Leveraging Neurosymbolic AI for Slice Discovery

Tracking #: 804-1795

Flag : Out For Review

Authors:

Michele Collevati

Thomas Eiter

Responsible editor:

Guest Editors NeSy 2024

Submission Type:

Article in Special Issue (note in cover letter)

Full PDF Version:

nai-paper-804.pdf

Cover Letter:

Dear Editor, please find enclosed the manuscript, “Leveraging Neurosymbolic AI for Slice Discovery”, which we would like to submit for publication in the NeSy 2024 special issue of the Neurosymbolic Artificial Intelligence journal. In this paper, we propose a modular neurosymbolic AI approach for the slice discovery problem in Computer Vision (CV) models. Its distinctive advantage is the extraction via inductive logic programming of human-readable logical rules describing rare slices, and thus enhancing the explainability of CV models. To this end, we propose a methodology for inducing the occurrence of rare slices in a model. We present experiments conducted on datasets produced by our modified version of the Super-CLEVR data generator. The results show that our approach can correctly identify rare slices and produce logical rules describing them. The rules can be fruitfully used to generate new training data to mend model behaviour and thus enhance its inference capabilities. For these reasons, we think the paper could be of particular interest to the readers of the Neurosymbolic Artificial Intelligence journal. Looking forward to hearing from you, Michele Collevati, Thomas Eiter, Nelson Higuera Corresponding author: Michele Collevati Institute of Logic and Computation Technische Universität Wien Vienna, Austria Email: michele.collevati@tuwien.ac.at

Approve Decision:

Approved

Revised Version:

Leveraging Neurosymbolic AI for Slice Discovery

Tags:

Reviewed

Decision:
Major Revision

Solicited Reviews:

Review #1 submitted on 17/Dec/2024

By Lia Morra
Review Details

Reviewer has chosen not to be Anonymous

Overall Impression: Good

Content:
Technical Quality of the paper: Average
Originality of the paper: Yes, but limited
Adequacy of the bibliography: Yes

Presentation:
Adequacy of the abstract: Yes
Introduction: background and motivation: Good
Organization of the paper: Satisfactory
Level of English: Satisfactory
Overall presentation: Good

Detailed Comments:

Paper summary:

The paper introduces an inductive logic programming (ILP) approach to extract human-interpretable logical rules aimed at describing rare slices, with the goal of enhancing the robustness of computer vision tasks. The basic principle is to analyze the performance of a classifier on E+ and E-, where E+ are the instances on which the classifier performs correctly, and E- are the ones on which the classifier fails. ILP, where E+ and E- are used as positive and negative examples, is used to generate a set of rules that symbolically describe the characteristics of data on which the classifier does not work well. In turn, these rules can be used to generate new training data (if one has a data generator) to try to fine-tune the classifier with new examples.
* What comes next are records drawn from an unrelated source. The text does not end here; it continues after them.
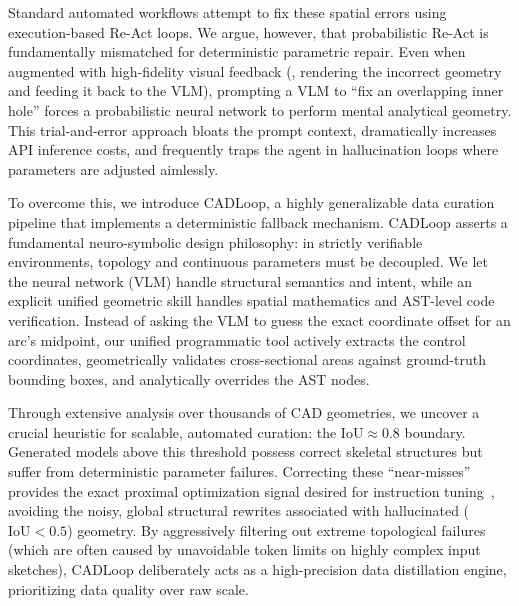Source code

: Standard automated workflows attempt to fix these spatial errors using execution-based
Re-Act loops.
We argue, however, that probabilistic Re-Act is fundamentally mismatched for
deterministic parametric repair.
Even when augmented with high-fidelity visual feedback (\eg, rendering the incorrect
geometry and feeding it back to the VLM), prompting a VLM to ``fix an overlapping inner
hole'' forces a probabilistic neural network to perform mental analytical geometry.
This trial-and-error approach bloats the prompt context, dramatically increases API
inference costs, and frequently traps the agent in hallucination loops where parameters
are adjusted aimlessly.

To overcome this, we introduce CADLoop, a highly generalizable data curation
pipeline that implements a deterministic fallback mechanism.
CADLoop asserts a fundamental neuro-symbolic design philosophy: in strictly verifiable
environments, topology and continuous parameters must be decoupled.
We let the neural network (VLM) handle structural semantics and intent, while an explicit
unified geometric skill handles spatial mathematics and AST-level code
verification.
Instead of asking the VLM to guess the exact coordinate offset for an arc's midpoint, our
unified programmatic tool actively extracts the control coordinates, geometrically
validates cross-sectional areas against ground-truth bounding boxes, and analytically
overrides the AST nodes.

Through extensive analysis over thousands of CAD geometries, we uncover a crucial
heuristic for scalable, automated curation: the $\text{IoU} \approx 0.8$ boundary.
Generated models above this threshold possess correct skeletal structures but suffer from
deterministic parameter failures.
Correcting these ``near-misses'' provides the exact proximal optimization signal desired
for instruction tuning~\cite{Ouyang2022}, avoiding the noisy, global structural rewrites
associated with hallucinated ($\text{IoU} < 0.5$) geometry.
By aggressively filtering out extreme topological failures (which are often caused by
unavoidable token limits on highly complex input sketches), CADLoop deliberately acts as a
high-precision data distillation engine, prioritizing data quality over raw scale.

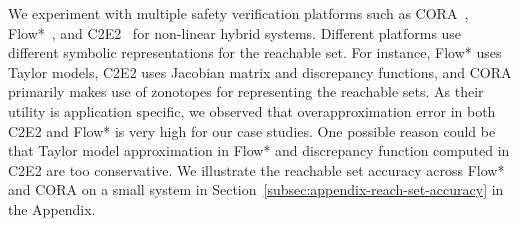 
We experiment with multiple safety verification platforms such as CORA~\cite{Althoff2018b}, Flow*~\cite{10.1007/978-3-642-39799-8_18}, and C2E2~\cite{Duggirala.2015} for non-linear hybrid systems. Different platforms use different symbolic representations for the reachable set. For instance, Flow* uses Taylor models, C2E2 uses Jacobian matrix and discrepancy functions, and CORA primarily makes use of zonotopes for representing the reachable sets. As their utility is application specific,  we observed that overapproximation error in both C2E2 and Flow* is very high for our case studies. One possible reason could be that Taylor model approximation in Flow* and discrepancy function computed in C2E2 are too conservative. We illustrate the  reachable set accuracy across Flow* and CORA on a small system in Section~\ref{subsec:appendix-reach-set-accuracy} in the Appendix.



%


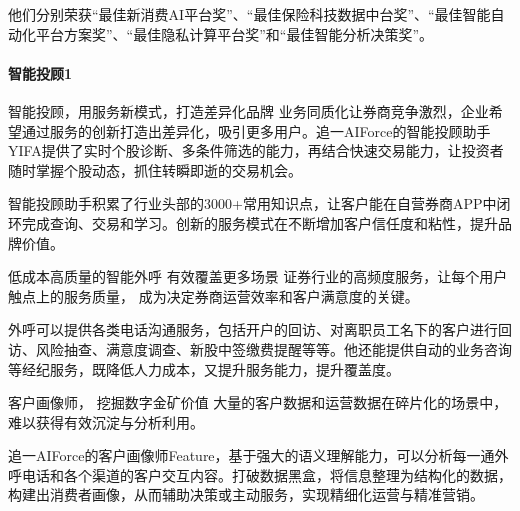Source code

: \documentclass[letterpaper,11pt,english]{sphinxmanual}
\begin{document}
他们分别荣获“最佳新消费AI平台奖”、“最佳保险科技数据中台奖”、“最佳智能自动化平台方案奖”、“最佳隐私计算平台奖”和“最佳智能分析决策奖”。


\paragraph{智能投顾1\sphinxfootnotemark[238]}
\label{\detokenize{chapter_project/AI_Finance:id4}}%
\begin{footnotetext}[238]\sphinxAtStartFootnote
{}
%
\end{footnotetext}\ignorespaces 
智能投顾，用服务新模式，打造差异化品牌
业务同质化让券商竞争激烈，企业希望通过服务的创新打造出差异化，吸引更多用户。追一AIForce的智能投顾助手YIFA提供了实时个股诊断、多条件筛选的能力，再结合快速交易能力，让投资者随时掌握个股动态，抓住转瞬即逝的交易机会。

智能投顾助手积累了行业头部的3000+常用知识点，让客户能在自营券商APP中闭环完成查询、交易和学习。创新的服务模式在不断增加客户信任度和粘性，提升品牌价值。

低成本高质量的智能外呼 有效覆盖更多场景
证券行业的高频度服务，让每个用户触点上的服务质量，
成为决定券商运营效率和客户满意度的关键。

外呼可以提供各类电话沟通服务，包括开户的回访、对离职员工名下的客户进行回访、风险抽查、满意度调查、新股中签缴费提醒等等。他还能提供自动的业务咨询等经纪服务，既降低人力成本，又提升服务能力，提升覆盖度。

客户画像师， 挖掘数字金矿价值
大量的客户数据和运营数据在碎片化的场景中，难以获得有效沉淀与分析利用。

追一AIForce的客户画像师Feature，基于强大的语义理解能力，可以分析每一通外呼电话和各个渠道的客户交互内容。打破数据黑盒，将信息整理为结构化的数据，构建出消费者画像，从而辅助决策或主动服务，实现精细化运营与精准营销。
\end{document}
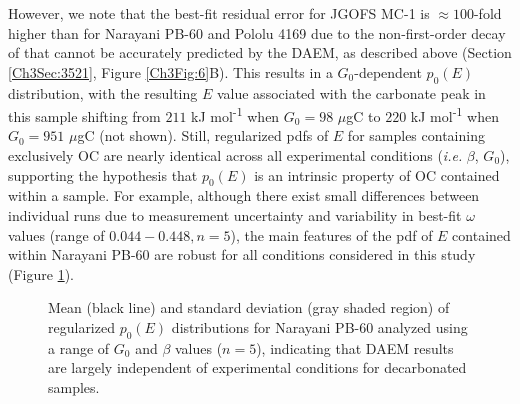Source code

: However, we note that the best-fit residual error for JGOFS MC-1 is $\approx 100$-fold higher than for Narayani PB-60 and Pololu 4169 due to the non-first-order decay of  that cannot be accurately predicted by the DAEM, as described above (Section \ref{Ch3Sec:3521}, Figure \ref{Ch3Fig:6}B). This results in a $G_{0}$-dependent $p_{0}(E)$ distribution, with the resulting $E$ value associated with the carbonate peak in this sample shifting from $211$ kJ mol\textsuperscript{-1} when $G_{0}=98$ $\mu$gC to $220$ kJ mol\textsuperscript{-1} when $G_{0}=951$ $\mu$gC (not shown). Still, regularized pdfs of $E$ for samples containing exclusively OC are nearly identical across all experimental conditions (\textit{i.e.} $\beta$, $G_{0}$), supporting the hypothesis that $p_{0}(E)$ is an intrinsic property of OC contained within a sample. For example, although there exist small differences between individual runs due to measurement uncertainty and variability in best-fit $\omega$ values (range of $0.044 - 0.448, n=5$), the main features of the pdf of $E$ contained within Narayani PB-60 are robust for all conditions considered in this study (Figure \ref{Ch3Fig:7}). 

\begin{figure}[t]
	\caption[Average Narayani PB-60 $p_{0}(E)$ distribution for all experimental conditions]{Mean (black line) and standard deviation (gray shaded region) of regularized $p_{0}(E)$ distributions for Narayani PB-60 analyzed using a range of $G_{0}$ and $\beta$ values ($n = 5$), indicating that DAEM results are largely independent of experimental conditions for decarbonated samples.}
	\label{Ch3Fig:7} 
\end{figure}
This work extends a prior conference contribution by comparing multiple ILP techniques and a more rigorous experimental validation. The methods are validated in terms of number of rules extracted, training time and improved performance on the downstream task (object detection). Overall, the extended version further clarifies the methodology, but the technical contribution is limited. Further experiments would be needed to support the general applicability of the proposed task and to compare it against the state of the art.

Strengths:

- To the best of my knowledge, this is an interesting and original application integrating learning and reasoning. It has the potential to improve machine learning models not only in terms of in-distribution performance, but also in terms of model debiasing, robustness to dataset shift, e.g.

- The proposed methodology is effective and allows to identify rare slices in most cases on a relatively small sample (25% of the validation dataset)

- If coupled with a suitable generator model, it allows to improve the performance of the downstream model (object detector, in this case) by generating training data that specifically target the model’s deficiencies

- The paper is well written and clear with appropriate figures and table

Weaknesses:

- The manuscript only considers one dataset (Super-CLEVR) and one task (object detection), which is relatively simple and does not include object relations as well as properties. More tasks should have been included in the extension to demonstrate how the proposed methodology could be applied.

- The proposed methodology requires complete scene graph descriptions, even though the task is considerably simpler (object detection). In its current form, it assumes that additional labels, beyond those needed for the task at hand, are available.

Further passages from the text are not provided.